Each photo she took robbed him of something.
Humiliated, he followed her orders and listened to the music. The strains of the Mozart Clarinet Concerto, still playing, promised to carry him away, so light and ethereal were they, otherworldly. But then Auntie Lakshmi put the camera down, fell sullen; he could feel the chill coming from her.
‘Take him to his room, Anand,’ she said. ‘I’m tired. Not in the mood for a massage.’
Before Eli could ask
what massage?
Anand had grabbed him by the arm and dragged him out the door. He walked along the hallway to the room,
his
room now, with Anand’s brawn hurrying him on. Once inside, he stood in the shadows and faced his captor. Even in this low light he could see himself again in Anand’s sunglasses.
‘Sleep now – you won’t get much of it around here.’ Anand turned to leave.
‘Wait!’ Eli almost shouted. ‘I want to know …’
Anand looked at him impatiently.
‘What’s a
chutiya
? Auntie Lakshmi kept calling me a
chutiya
…’
‘A
chutiya
, yaar, is someone who can’t think past a
chut
, a girl’s … But speaking more broadly …’
‘She can’t call me —’
‘Auntie-ji can call you whatever the fuck she wants, yaar. And in this case I would say the shoe fits …’
‘Why?’
‘Why?’ Anand’s voice boomed as he stepped closer, in his face. ‘Because a
chutiya
, in plain English, yaar, is a fool.’
Anand left, slammed and locked the door from the outside.

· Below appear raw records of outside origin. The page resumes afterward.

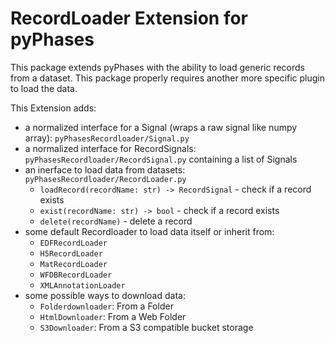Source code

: # RecordLoader Extension for pyPhases

This package extends pyPhases with the ability to load generic records from a dataset. This package properly requires another more specific plugin to load the data.

This Extension adds:
- a normalized interface for a Signal (wraps a raw signal like numpy array): `pyPhasesRecordloader/Signal.py`
- a normalized interface for RecordSignals: `pyPhasesRecordloader/RecordSignal.py` containing a list of Signals
- an inerface to load data from datasets: `pyPhasesRecordloader/RecordLoader.py`
  - `loadRecord(recordName: str) -> RecordSignal` - check if a record exists
  - `exist(recordName: str) -> bool` - check if a record exists
  - `delete(recordName)` - delete a record
- some default Recordloader to load data itself or inherit from:
  - `EDFRecordLoader`
  - `H5RecordLoader`
  - `MatRecordLoader`
  - `WFDBRecordLoader`
  - `XMLAnnotationLoader`
- some possible ways to download data:
  - `Folderdownloader`: From a Folder
  - `HtmlDownloader`: From a Web Folder
  - `S3Downloader`: From a S3 compatible bucket storage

Eli stood in the darkness, listening to Mozart mixed with street music and noise, from all the sorry lives coming together and being torn apart. He closed his eyes, leaking tears, and wished that everything would be different when he opened them. He’d heard of G.B. Road but wasn’t sure where it was; he knew that kids disappeared here. Like they did in South Africa, chopped up for muti, or in America, tortured and raped and buried in a cornfield or something. Then he thought of the girls living here, working here, and of meeting them, soon perhaps. It made him feel slightly less alone.
Though it was mid-summer he felt intensely cold and crawled under the single sheet on his bed, pulling it over him like a tent. Hiding when it was impossible to hide. He tried to drag from memory what had happened to him at the Delhi train station, how he got here. But it was all a blur. A black hole, a dark, demented rabbit hole that he had fallen down.